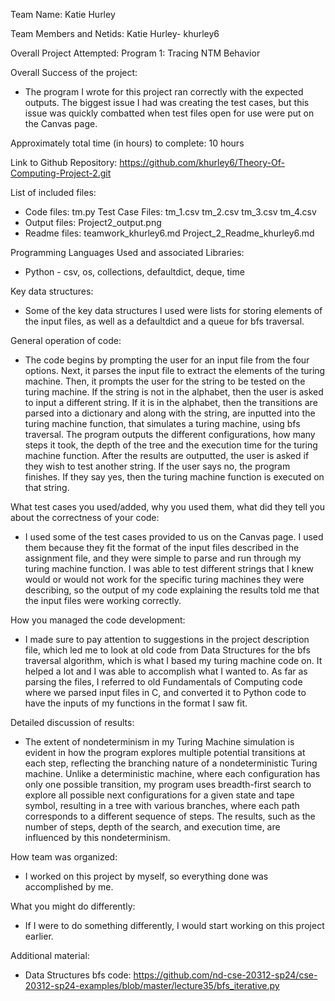Team Name: Katie Hurley

Team Members and Netids: Katie Hurley- khurley6

Overall Project Attempted: Program 1: Tracing NTM Behavior

Overall Success of the project: 
- The program I wrote for this project ran correctly with the expected outputs. The biggest issue I had was creating the test cases, but this issue was quickly combatted when test files open for use were put on the Canvas page.

Approximately total time (in hours) to complete: 10 hours

Link to Github Repository: https://github.com/khurley6/Theory-Of-Computing-Project-2.git

List of included files: 
- Code files: tm.py
Test Case Files: 
tm_1.csv
tm_2.csv
tm_3.csv
tm_4.csv
- Output files:
Project2_output.png
- Readme files:
teamwork_khurley6.md
Project_2_Readme_khurley6.md

Programming Languages Used and associated Libraries:
- Python - csv, os, collections, defaultdict, deque, time

Key data structures: 
- Some of the key data structures I used were lists for storing elements of the input files, as well as a defaultdict and a queue for bfs traversal.

General operation of code:
- The code begins by prompting the user for an input file from the four options. Next, it parses the input file to extract the elements of the turing machine. Then, it prompts the user for the string to be tested on the turing machine. If the string is not in the alphabet, then the user is asked to input a different string. If it is in the alphabet, then the transitions are parsed into a dictionary and along with the string, are inputted into the turing machine function, that simulates a turing machine, using bfs traversal. The program outputs the different configurations, how many steps it took, the depth of the tree and the execution time for the turing machine function. After the results are outputted, the user is asked if they wish to test another string. If the user says no, the program finishes. If they say yes, then the turing machine function is executed on that string.

What test cases you used/added, why you used them, what did they tell you about the correctness of your code: 
- I used some of the test cases provided to us on the Canvas page. I used them because they fit the format of the input files described in the assignment file, and they were simple to parse and run through my turing machine function. I was able to test different strings that I knew would or would not work for the specific turing machines they were describing, so the output of my code explaining the results told me that the input files were working correctly.

How you managed the code development:
- I made sure to pay attention to suggestions in the project description file, which led me to look at old code from Data Structures for the bfs traversal algorithm, which is what I based my turing machine code on. It helped a lot and I was able to accomplish what I wanted to. As far as parsing the files, I referred to old Fundamentals of Computing code where we parsed input files in C, and converted it to Python code to have the inputs of my functions in the format I saw fit.

Detailed discussion of results:
- The extent of nondeterminism in my Turing Machine simulation is evident in how the program explores multiple potential transitions at each step, reflecting the branching nature of a nondeterministic Turing machine. Unlike a deterministic machine, where each configuration has only one possible transition, my program uses breadth-first search to explore all possible next configurations for a given state and tape symbol, resulting in a tree with various branches, where each path corresponds to a different sequence of steps. The results, such as the number of steps, depth of the search, and execution time, are influenced by this nondeterminism. 

How team was organized: 
- I worked on this project by myself, so everything done was accomplished by me. 

What you might do differently:
- If I were to do something differently, I would start working on this project earlier.

Additional material:
- Data Structures bfs code: https://github.com/nd-cse-20312-sp24/cse-20312-sp24-examples/blob/master/lecture35/bfs_iterative.py

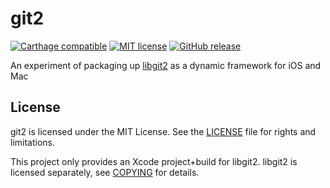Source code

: # git2

[![Carthage compatible](https://img.shields.io/badge/Carthage-compatible-4BC51D.svg?style=flat)](https://github.com/Carthage/Carthage)
[![MIT license](https://img.shields.io/badge/license-MIT-lightgrey.svg)](https://github.com/phatblat/git2/blob/master/LICENSE.md)
[![GitHub release](https://img.shields.io/github/release/phatblat/git2.svg)](https://github.com/phatblat/git2/releases)

An experiment of packaging up [libgit2](https://github.com/libgit2/libgit2) as a dynamic framework for iOS and Mac

## License

git2 is licensed under the MIT License. See the [LICENSE](LICENSE.md) file for rights and limitations.

This project only provides an Xcode project+build for libgit2. libgit2 is licensed separately, see [COPYING](https://github.com/libgit2/libgit2/blob/master/COPYING) for details.
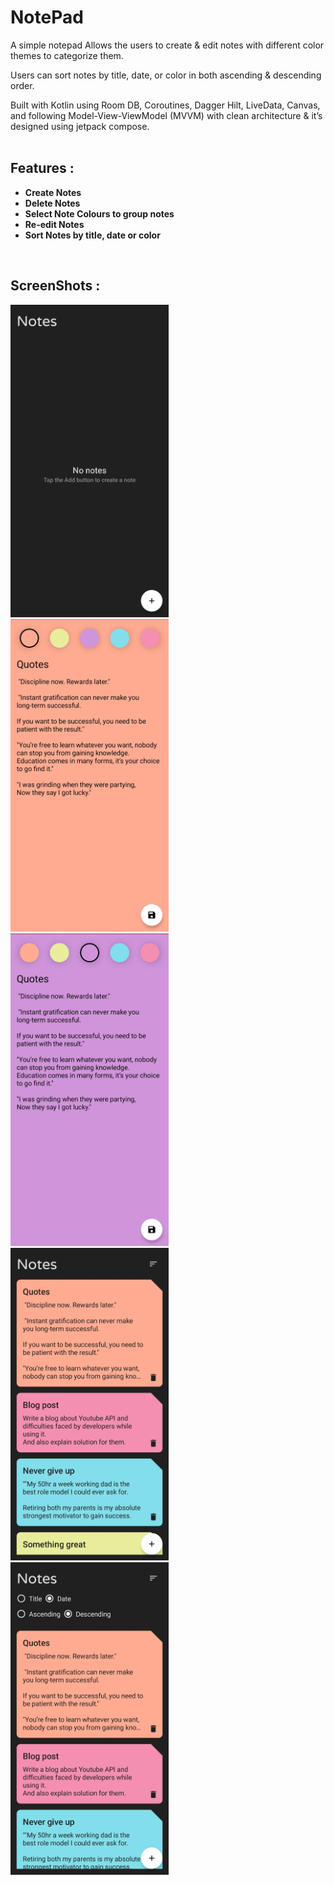 # NotePad
A simple notepad Allows the users to create & edit notes with different color themes to categorize them.

Users can sort notes by title, date, or color in both ascending & descending order.

Built with Kotlin using Room DB, Coroutines, Dagger Hilt, LiveData, Canvas, and following Model-View-ViewModel (MVVM) with clean architecture & it’s designed using jetpack compose.
<br/>
<br/>
## Features :
- **Create Notes**
- **Delete Notes**
- **Select Note Colours to group notes**
- **Re-edit Notes**
- **Sort Notes by title, date or color**
<br/>

## ScreenShots :
<a><img src="https://github.com/AkshayAshokCode/NotePad/blob/master/screenshots/screenshot1.png" height="500"></a> &nbsp;&nbsp;&nbsp;&nbsp;
<a><img src="https://github.com/AkshayAshokCode/NotePad/blob/master/screenshots/screenshot2.png" height="500"></a> &nbsp;&nbsp;&nbsp;&nbsp;
<a><img src="https://github.com/AkshayAshokCode/NotePad/blob/master/screenshots/screenshot3.png" height="500"></a>
<a><img src="https://github.com/AkshayAshokCode/NotePad/blob/master/screenshots/screenshot4.png" height="500"></a> &nbsp;&nbsp;&nbsp;&nbsp;
<a><img src="https://github.com/AkshayAshokCode/NotePad/blob/master/screenshots/screenshot5.png" height="500"></a> &nbsp;&nbsp;&nbsp;&nbsp;

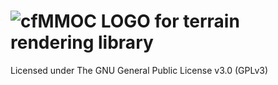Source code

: # ![cfMMOC LOGO](https://github.com/cfmmoc/cfmmoc/blob/master/cfmmoc.svg) for terrain rendering library
Licensed under The GNU General Public License v3.0 (GPLv3)
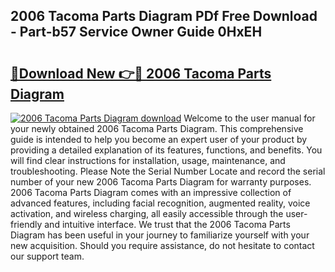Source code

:## 2006 Tacoma Parts Diagram PDf Free Download - Part-b57 Service Owner Guide 0HxEH

# <h2><a href="http://dfsk031.blite.top/?on=2006+Tacoma+Parts+Diagram">🔗Download New 👉🔴 2006 Tacoma Parts Diagram</a></h2>

[![2006 Tacoma Parts Diagram download](https://i.imgur.com/lujVjoI.png)](http://dfsk031.blite.top/?on=2006+Tacoma+Parts+Diagram)
Welcome to the user manual for your newly obtained 2006 Tacoma Parts Diagram. This comprehensive guide is intended to help you become an expert user of your product by providing a detailed explanation of its features, functions, and benefits. You will find clear instructions for installation, usage, maintenance, and troubleshooting. Please Note the Serial Number Locate and record the serial number of your new 2006 Tacoma Parts Diagram for warranty purposes. 2006 Tacoma Parts Diagram comes with an impressive collection of advanced features, including facial recognition, augmented reality, voice activation, and wireless charging, all easily accessible through the user-friendly and intuitive interface. We trust that the 2006 Tacoma Parts Diagram has been useful in your journey to familiarize yourself with your new acquisition. Should you require assistance, do not hesitate to contact our support team.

### WORK TO BE COMPLETED
The answer must be the lines above, word for word, from the first one through the line with "- The program", pictures excluded.

### TASK ANSWER
Team Name: Katie Hurley

Team Members and Netids: Katie Hurley- khurley6

Overall Project Attempted: Program 1: Tracing NTM Behavior

Overall Success of the project: 
- The program I wrote for this project ran correctly with the expected outputs. The biggest issue I had was creating the test cases, but this issue was quickly combatted when test files open for use were put on the Canvas page.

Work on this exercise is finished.